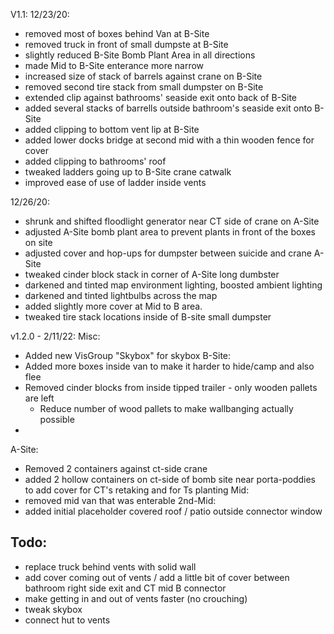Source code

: V1.1:
12/23/20:
- removed most of boxes behind Van at B-Site 
- removed truck in front of small dumpste at B-Site
- slightly reduced B-Site Bomb Plant Area in all directions
- made Mid to B-Site enterance more narrow
- increased size of stack of barrels against crane on B-Site 
- removed second tire stack from small dumpster on B-Site
- extended clip against bathrooms' seaside exit onto back of B-Site
- added several stacks of barrells outside bathroom's seaside exit onto B-Site
- added clipping to bottom vent lip at B-Site
- added lower docks bridge at second mid with a thin wooden fence for cover
- added clipping to bathrooms' roof
- tweaked ladders going up to B-Site crane catwalk
- improved ease of use of ladder inside vents 


12/26/20:
- shrunk and shifted floodlight generator near CT side of crane on A-Site
- adjusted A-Site bomb plant area to prevent plants in front of the boxes on site
- adjusted cover and hop-ups for dumpster between suicide and crane A-Site 
- tweaked cinder block stack in corner of A-Site long dumbster
- darkened and tinted map environment lighting, boosted ambient lighting
- darkened and tinted lightbulbs across the map
- added slightly more cover at Mid to B area.
- tweaked tire stack locations inside of B-site small dumpster 

v1.2.0 - 2/11/22:
Misc:
 - Added new VisGroup "Skybox" for skybox 
B-Site:
 - Added more boxes inside van to make it harder to hide/camp and also flee 
 - Removed cinder blocks from inside tipped trailer - only wooden pallets are left
   - Reduce number of wood pallets to make wallbanging actually possible
 - 
A-Site:
 - Removed 2 containers against ct-side crane
 - added 2 hollow containers on ct-side of bomb site near porta-poddies to add cover for CT's retaking and for Ts planting
Mid:
 - removed mid van that was enterable
2nd-Mid:
 - added initial placeholder covered roof / patio outside connector window
## Todo:

 - replace truck behind vents with solid wall
 - add cover coming out of vents / add a little bit of cover between bathroom right side exit and CT mid B connector
 - make getting in and out of vents faster (no crouching)
 - tweak skybox
 - connect hut to vents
────
◆ **WORK INSTRUCTIONS**:
Give back precisely the lines above that start at the line containing "- made Mid to B-Site enterance more narrow" and end at the line containing "- tweaked cinder", inclusive. No other lines belong in the output.

◆ **ANSWER TO THIS TASK**:
- made Mid to B-Site enterance more narrow
- increased size of stack of barrels against crane on B-Site 
- removed second tire stack from small dumpster on B-Site
- extended clip against bathrooms' seaside exit onto back of B-Site
- added several stacks of barrells outside bathroom's seaside exit onto B-Site
- added clipping to bottom vent lip at B-Site
- added lower docks bridge at second mid with a thin wooden fence for cover
- added clipping to bathrooms' roof
- tweaked ladders going up to B-Site crane catwalk
- improved ease of use of ladder inside vents 


12/26/20:
- shrunk and shifted floodlight generator near CT side of crane on A-Site
- adjusted A-Site bomb plant area to prevent plants in front of the boxes on site
- adjusted cover and hop-ups for dumpster between suicide and crane A-Site 
- tweaked cinder block stack in corner of A-Site long dumbster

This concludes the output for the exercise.